Мусме быстренько прихорашиваются. Хризантема уже готова. Оюки спешно переодевается, облачается в серое платье, просит меня расправить пышный бант на ее красивом поясе – из черного атласа, с ярко-оранжевой подкладкой – и укрепляет высоко в волосах серебряный помпон. Мы зажигаем свои фонарики на палочках; господин Сахар благодарит за дочь, благодарит бесконечно долго, провожает нас, падает на четвереньки на пороге, – и мы весьма весело удаляемся в прозрачную, нежную ночь.

Действительно, внизу, в городе, царит праздничное оживление. На улицах полно народу; идет толпа – смеющийся, своенравный, медлительный, неравномерный поток, всей своей массой текущий в одном направлении, к единой цели. От него исходит гул голосов, несмолкаемый, но легкий, из которого особенно выделяются смех и тихий обмен любезностями. Фонари, фонари… В жизни не видел столько фонарей, причем таких пестрых, таких замысловатых и необычных.

Словно дрейфуя, движемся мы вперед, увлекаемые этим потоком. Нам попадаются группы женщин всех возрастов в нарядных туалетах; особенно много мусме, просто не счесть, и все с букетиками цветов или серебряными помпонами, как у Оюки, в волосах: мордочки смазливенькие, глазки раскосенькие, как у новорожденных котят, щечки кругленькие и бледненькие, слегка подрагивающие возле уголков приоткрытых губ. И все же славненькие они, эти японочки, со своим детским выражением лица и улыбкой. Что же касается мужчин, много попадается котелков, для пущей важности надеваемых с длинным национальным платьем и с успехом довершающих веселое уродство ученых обезьян. В руках они держат ветки, а то и целые кусты, с которых вперемешку с листвой свисают самые несуразные фонари в форме чертиков или птиц.

По мере приближения к храму улицы становятся все более многолюдными, все более шумными.
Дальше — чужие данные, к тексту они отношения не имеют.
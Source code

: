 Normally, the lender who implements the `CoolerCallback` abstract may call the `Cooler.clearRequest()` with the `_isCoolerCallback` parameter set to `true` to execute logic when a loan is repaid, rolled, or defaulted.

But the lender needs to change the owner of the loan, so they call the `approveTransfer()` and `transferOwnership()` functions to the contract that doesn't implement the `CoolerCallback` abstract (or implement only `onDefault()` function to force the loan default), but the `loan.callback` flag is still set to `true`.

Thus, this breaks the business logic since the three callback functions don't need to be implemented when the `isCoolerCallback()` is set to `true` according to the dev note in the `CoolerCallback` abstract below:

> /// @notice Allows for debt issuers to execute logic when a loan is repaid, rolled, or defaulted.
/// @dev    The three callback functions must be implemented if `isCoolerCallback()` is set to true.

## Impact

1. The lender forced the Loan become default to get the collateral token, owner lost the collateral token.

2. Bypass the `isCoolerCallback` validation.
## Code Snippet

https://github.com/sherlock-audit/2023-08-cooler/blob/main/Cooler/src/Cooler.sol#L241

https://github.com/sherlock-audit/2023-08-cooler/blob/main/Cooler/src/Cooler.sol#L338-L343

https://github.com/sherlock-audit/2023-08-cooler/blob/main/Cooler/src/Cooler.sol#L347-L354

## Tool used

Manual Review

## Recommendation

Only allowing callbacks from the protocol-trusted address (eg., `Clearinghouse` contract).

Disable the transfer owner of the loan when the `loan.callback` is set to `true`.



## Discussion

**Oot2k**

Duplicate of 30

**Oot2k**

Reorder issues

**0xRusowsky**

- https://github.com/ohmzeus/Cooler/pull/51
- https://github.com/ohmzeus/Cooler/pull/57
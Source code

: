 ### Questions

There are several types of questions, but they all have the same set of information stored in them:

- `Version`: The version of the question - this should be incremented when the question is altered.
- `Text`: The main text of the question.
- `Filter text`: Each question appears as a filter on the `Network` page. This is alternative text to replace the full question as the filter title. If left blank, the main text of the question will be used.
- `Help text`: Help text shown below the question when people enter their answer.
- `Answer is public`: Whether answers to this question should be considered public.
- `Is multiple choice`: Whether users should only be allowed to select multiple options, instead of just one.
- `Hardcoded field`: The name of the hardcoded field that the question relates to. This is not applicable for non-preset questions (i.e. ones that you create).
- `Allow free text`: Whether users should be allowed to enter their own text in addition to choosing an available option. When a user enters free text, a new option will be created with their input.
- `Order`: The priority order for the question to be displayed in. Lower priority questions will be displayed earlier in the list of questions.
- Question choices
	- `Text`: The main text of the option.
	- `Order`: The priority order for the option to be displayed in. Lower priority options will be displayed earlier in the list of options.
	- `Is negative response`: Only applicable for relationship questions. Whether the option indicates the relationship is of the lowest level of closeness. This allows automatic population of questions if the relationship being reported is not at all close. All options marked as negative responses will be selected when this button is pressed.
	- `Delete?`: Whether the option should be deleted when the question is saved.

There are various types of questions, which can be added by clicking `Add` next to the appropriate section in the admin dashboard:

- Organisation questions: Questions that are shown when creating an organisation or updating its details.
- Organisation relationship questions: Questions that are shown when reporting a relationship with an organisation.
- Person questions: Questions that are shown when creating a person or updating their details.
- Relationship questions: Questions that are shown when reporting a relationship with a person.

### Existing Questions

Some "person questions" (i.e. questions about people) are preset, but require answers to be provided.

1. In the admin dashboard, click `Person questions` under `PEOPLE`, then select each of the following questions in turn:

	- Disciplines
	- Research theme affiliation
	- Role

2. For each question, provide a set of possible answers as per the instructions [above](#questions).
Теперь вдоль домов тянутся бесконечные прилавки: конфеты всех цветов радуги, игрушки, цветущие ветки, букеты, маски. Особенно много масок: целые ящики, целые тележки; наиболее часто встречается посвященная рисовому богу маска белой лисицы, с мертвенно-бледной хитрой мордой, искаженной зловещей ухмылкой, большими прямыми ушами и острыми зубами. Есть здесь и другие символические изображения богов и чудовищ, все бледные, с судорожными гримасами, настоящими волосами и настоящей шерстью. Некоторые, и даже дети, покупают этих чудищ и надевают себе на лицо. А еще продаются всевозможные музыкальные инструменты; много хрустальных труб с тем странным звуком, причем на сей раз колоссальных размеров – в длину метра два, не меньше; звук, который они издают, просто ни на что не похож; кажется, гигантские индюки клохчут в толпе, чтобы распугать людей.